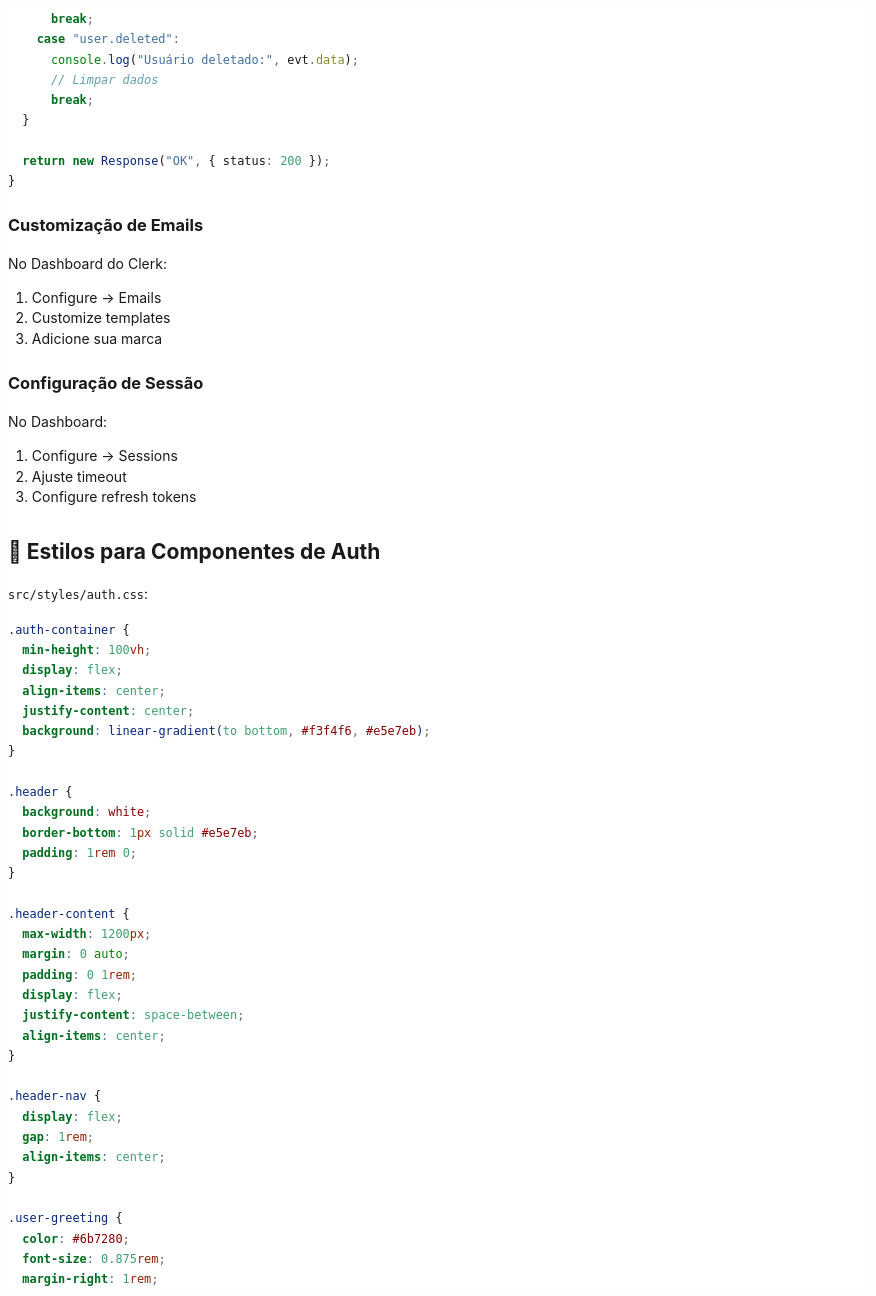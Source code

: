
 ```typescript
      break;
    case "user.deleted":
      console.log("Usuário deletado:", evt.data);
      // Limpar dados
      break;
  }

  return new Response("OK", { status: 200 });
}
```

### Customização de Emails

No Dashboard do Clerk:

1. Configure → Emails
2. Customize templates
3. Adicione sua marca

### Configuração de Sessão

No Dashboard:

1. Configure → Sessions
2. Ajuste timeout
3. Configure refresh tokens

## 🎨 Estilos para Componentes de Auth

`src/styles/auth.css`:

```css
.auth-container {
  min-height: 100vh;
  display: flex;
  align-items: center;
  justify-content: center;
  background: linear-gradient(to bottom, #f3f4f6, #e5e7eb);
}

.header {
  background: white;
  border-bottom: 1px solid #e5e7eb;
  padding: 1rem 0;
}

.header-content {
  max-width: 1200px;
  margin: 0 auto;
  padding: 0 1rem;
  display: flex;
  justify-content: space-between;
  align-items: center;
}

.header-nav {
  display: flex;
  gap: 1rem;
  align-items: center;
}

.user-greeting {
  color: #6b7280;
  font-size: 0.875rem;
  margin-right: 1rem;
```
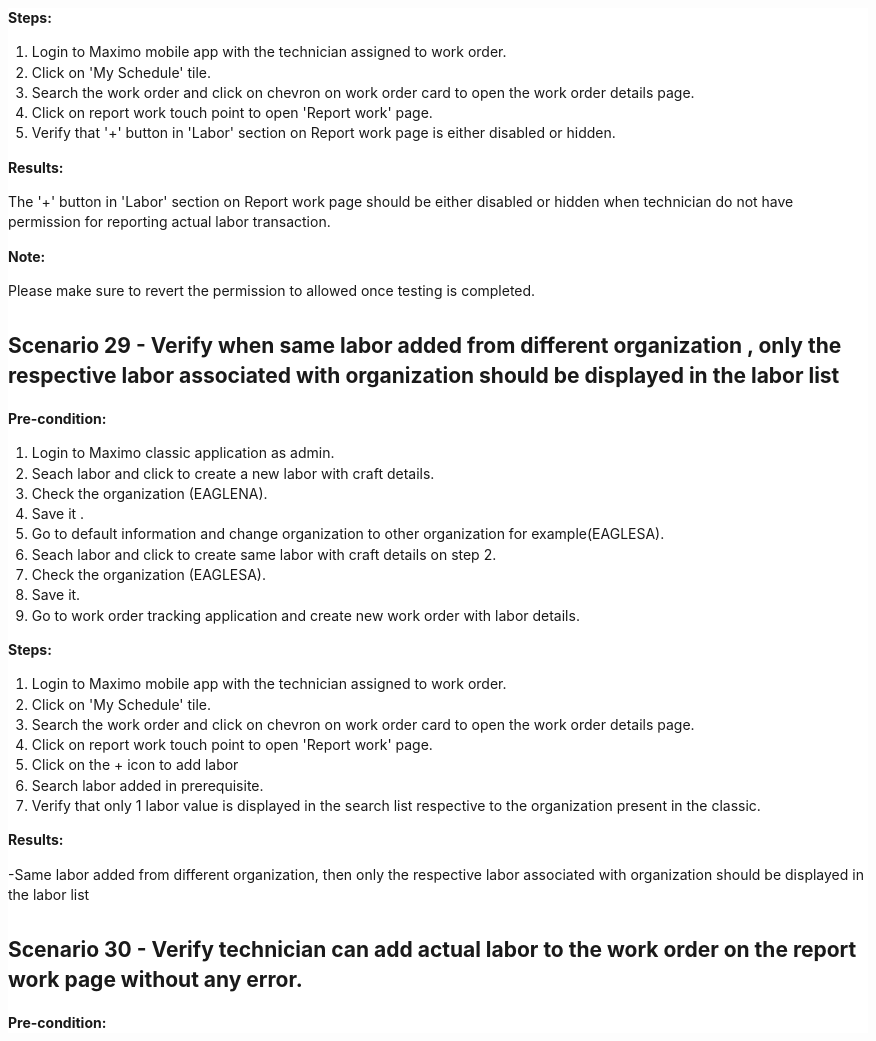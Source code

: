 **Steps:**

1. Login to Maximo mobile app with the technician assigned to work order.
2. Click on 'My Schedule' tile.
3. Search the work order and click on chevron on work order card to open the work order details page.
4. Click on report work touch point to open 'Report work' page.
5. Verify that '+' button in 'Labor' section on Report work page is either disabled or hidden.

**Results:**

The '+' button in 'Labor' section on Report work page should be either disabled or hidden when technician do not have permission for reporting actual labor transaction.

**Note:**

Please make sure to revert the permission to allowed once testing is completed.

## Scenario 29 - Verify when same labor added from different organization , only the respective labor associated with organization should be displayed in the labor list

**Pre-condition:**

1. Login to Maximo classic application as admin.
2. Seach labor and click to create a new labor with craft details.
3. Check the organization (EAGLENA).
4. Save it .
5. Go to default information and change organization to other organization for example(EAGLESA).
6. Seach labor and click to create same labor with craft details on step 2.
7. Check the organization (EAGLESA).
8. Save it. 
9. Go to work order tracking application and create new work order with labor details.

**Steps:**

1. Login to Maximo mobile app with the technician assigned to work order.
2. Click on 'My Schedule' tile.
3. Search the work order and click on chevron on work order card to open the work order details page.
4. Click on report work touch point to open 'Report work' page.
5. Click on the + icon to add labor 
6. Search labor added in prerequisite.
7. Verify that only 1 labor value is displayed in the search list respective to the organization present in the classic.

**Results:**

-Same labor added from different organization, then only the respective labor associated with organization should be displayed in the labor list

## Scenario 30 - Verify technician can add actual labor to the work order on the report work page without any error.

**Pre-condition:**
------------------------
- _Action item_:
Wherever the word "classic" appears in the listing above, copy that line.

- _Final answer_:
1. Login to Maximo classic application as admin.
7. Verify that only 1 labor value is displayed in the search list respective to the organization present in the classic.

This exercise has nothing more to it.